泥棒猫や盗人等という幼稚な事を書かれていた。


「紐男ってか?」

これだけ書くなんて暇だな?

俺を中傷する言葉が綴られた手紙を保管しておく。
燃やしてしまったら証拠を残しておいた方が良いから保管しておくとしよう。


「これから俺に届くブラックメールは母上にの目に届かないようにしよう」


二人が留守の間になんとか知られないように処理をしなくてはならない。
お優しいあの二人の事だ、きっと胸を痛められるだろう。


俺はある程度糾弾されるのは覚悟していたからまだいい。
身分差の恋であることは明白で、俺が貴族となっても血筋を重んじる貴族は認めようとしないだろう。


だかたこそ隙を見せてはならない。


「そろそろお茶の時間だな」


結婚してから俺が給仕する事をジョルジュ爺さんは良くお思っていないのだが、母上とのお茶は俺にとっても楽しみだった。



一階に降りてお茶の準備に向かうと。


「どうしたんだ、その届け物」

「先ほど届きまして。お嬢様宛てに」

「ん?アンジェリカに?」


一緒に添えられているのは黒に近い赤い百合。
不吉に感じた俺は、その箱から微かに鉄の匂いがしたことに気づく。


「リヒト、どうしたのです?」

「先ほど大きな届け物が届いたのです」

「それにしてもこの荷物、何やら匂いが」

「ええ、商人からです。
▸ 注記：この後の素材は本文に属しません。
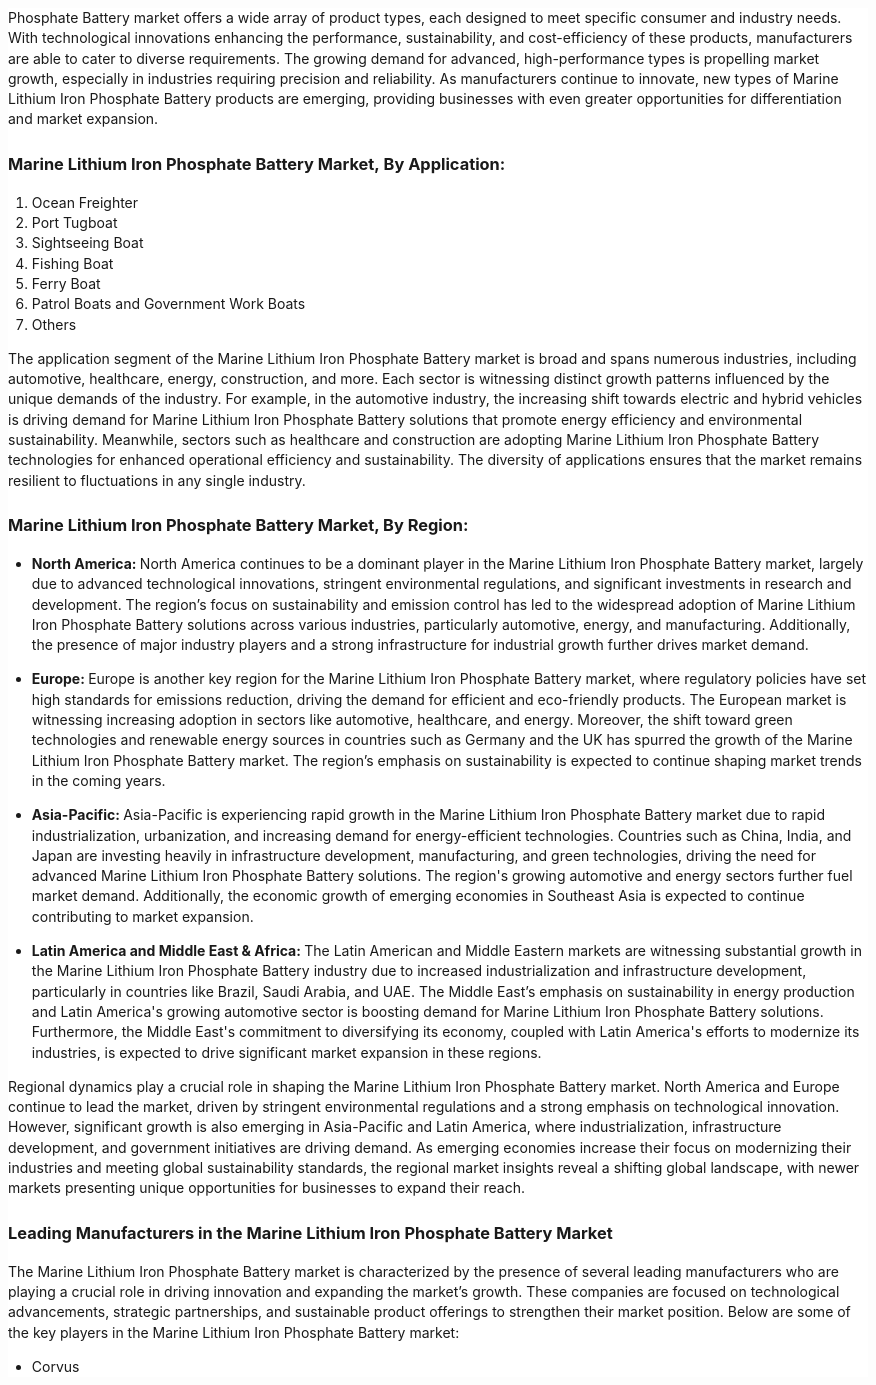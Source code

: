Phosphate Battery market offers a wide array of product types, each designed to meet specific consumer and industry needs. With technological innovations enhancing the performance, sustainability, and cost-efficiency of these products, manufacturers are able to cater to diverse requirements. The growing demand for advanced, high-performance types is propelling market growth, especially in industries requiring precision and reliability. As manufacturers continue to innovate, new types of Marine Lithium Iron Phosphate Battery products are emerging, providing businesses with even greater opportunities for differentiation and market expansion.</p><h3>Marine Lithium Iron Phosphate Battery Market,&nbsp;By Application:</h3><ol><li>Ocean Freighter<li> Port Tugboat<li> Sightseeing Boat<li> Fishing Boat<li> Ferry Boat<li> Patrol Boats and Government Work Boats<li> Others</li></ol><p>The application segment of the Marine Lithium Iron Phosphate Battery market is broad and spans numerous industries, including automotive, healthcare, energy, construction, and more. Each sector is witnessing distinct growth patterns influenced by the unique demands of the industry. For example, in the automotive industry, the increasing shift towards electric and hybrid vehicles is driving demand for Marine Lithium Iron Phosphate Battery solutions that promote energy efficiency and environmental sustainability. Meanwhile, sectors such as healthcare and construction are adopting Marine Lithium Iron Phosphate Battery technologies for enhanced operational efficiency and sustainability. The diversity of applications ensures that the market remains resilient to fluctuations in any single industry.</p><h3>Marine Lithium Iron Phosphate Battery Market, By Region:</h3><ul><li><p><strong>North America:&nbsp;</strong>North America continues to be a dominant player in the Marine Lithium Iron Phosphate Battery market, largely due to advanced technological innovations, stringent environmental regulations, and significant investments in research and development. The region&rsquo;s focus on sustainability and emission control has led to the widespread adoption of Marine Lithium Iron Phosphate Battery solutions across various industries, particularly automotive, energy, and manufacturing. Additionally, the presence of major industry players and a strong infrastructure for industrial growth further drives market demand.</p></li><li><p><strong><strong>Europe:&nbsp;</strong></strong>Europe is another key region for the Marine Lithium Iron Phosphate Battery market, where regulatory policies have set high standards for emissions reduction, driving the demand for efficient and eco-friendly products. The European market is witnessing increasing adoption in sectors like automotive, healthcare, and energy. Moreover, the shift toward green technologies and renewable energy sources in countries such as Germany and the UK has spurred the growth of the Marine Lithium Iron Phosphate Battery market. The region&rsquo;s emphasis on sustainability is expected to continue shaping market trends in the coming years.</p></li><li><p><strong><strong>Asia-Pacific:&nbsp;</strong></strong>Asia-Pacific is experiencing rapid growth in the Marine Lithium Iron Phosphate Battery market due to rapid industrialization, urbanization, and increasing demand for energy-efficient technologies. Countries such as China, India, and Japan are investing heavily in infrastructure development, manufacturing, and green technologies, driving the need for advanced Marine Lithium Iron Phosphate Battery solutions. The region's growing automotive and energy sectors further fuel market demand. Additionally, the economic growth of emerging economies in Southeast Asia is expected to continue contributing to market expansion.</p></li><li><p><strong><strong>Latin America and Middle East &amp; Africa:&nbsp;</strong></strong>The Latin American and Middle Eastern markets are witnessing substantial growth in the Marine Lithium Iron Phosphate Battery industry due to increased industrialization and infrastructure development, particularly in countries like Brazil, Saudi Arabia, and UAE. The Middle East&rsquo;s emphasis on sustainability in energy production and Latin America's growing automotive sector is boosting demand for Marine Lithium Iron Phosphate Battery solutions. Furthermore, the Middle East's commitment to diversifying its economy, coupled with Latin America's efforts to modernize its industries, is expected to drive significant market expansion in these regions.</p></li></ul><p>Regional dynamics play a crucial role in shaping the Marine Lithium Iron Phosphate Battery market. North America and Europe continue to lead the market, driven by stringent environmental regulations and a strong emphasis on technological innovation. However, significant growth is also emerging in Asia-Pacific and Latin America, where industrialization, infrastructure development, and government initiatives are driving demand. As emerging economies increase their focus on modernizing their industries and meeting global sustainability standards, the regional market insights reveal a shifting global landscape, with newer markets presenting unique opportunities for businesses to expand their reach.</p><h3><strong>Leading Manufacturers in the Marine Lithium Iron Phosphate Battery Market</strong></h3><p>The Marine Lithium Iron Phosphate Battery market is characterized by the presence of several leading manufacturers who are playing a crucial role in driving innovation and expanding the market&rsquo;s growth. These companies are focused on technological advancements, strategic partnerships, and sustainable product offerings to strengthen their market position. Below are some of the key players in the Marine Lithium Iron Phosphate Battery market:</p></div><div class="article-main__content" data-test-id="publishing-text-block"><ul><li><span class="">Corvus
結婚祝いですよ」


中身をこの場で開けるわけには行かない。
ましてや母上の前で開けるわけにはいかないので誤魔化そう。


「恐らく特産物の豚肉でしょう」

「まぁ…そうだったの」

「ええ、以前に視察先でローストポークを好まれまして。最高級の豚肉を送ってくれたようです」

「後で手紙を」

「ご心配なく私が出しておきますので」

とりあえず急いで厨房に運ばせよう。


厨房が恐ろしい事になるだろうが。



「なんじゃこりやぁぁぁ!」

「落ち着いてください」

「これを見て落ち着けますか!子豚にリヒト様の侮辱を書いてあるんですよ?しかもナイフを突き刺してあるのに!」


箱には血だらけの豚が入っているのは解った。
でも、幸いにして殺して時間は過ぎておらず、この状態なら調理できる。

「ゼノ、これを直ぐに調理してください」

「は?」

「豚に罪はない。後で美味しくいただいたとお礼の手紙を送っておくよ」

「…解りました」


納得はしていないようだが、食材を無駄にすることを良しとしない料理長のゼノは渋々調理をしてくれた。


これで母上の目には届かないだろう。

「さて、どうしたものか」


初日にブラックメールの脅迫状に、その次は豚と来た。

早く手を打たなくてはならない。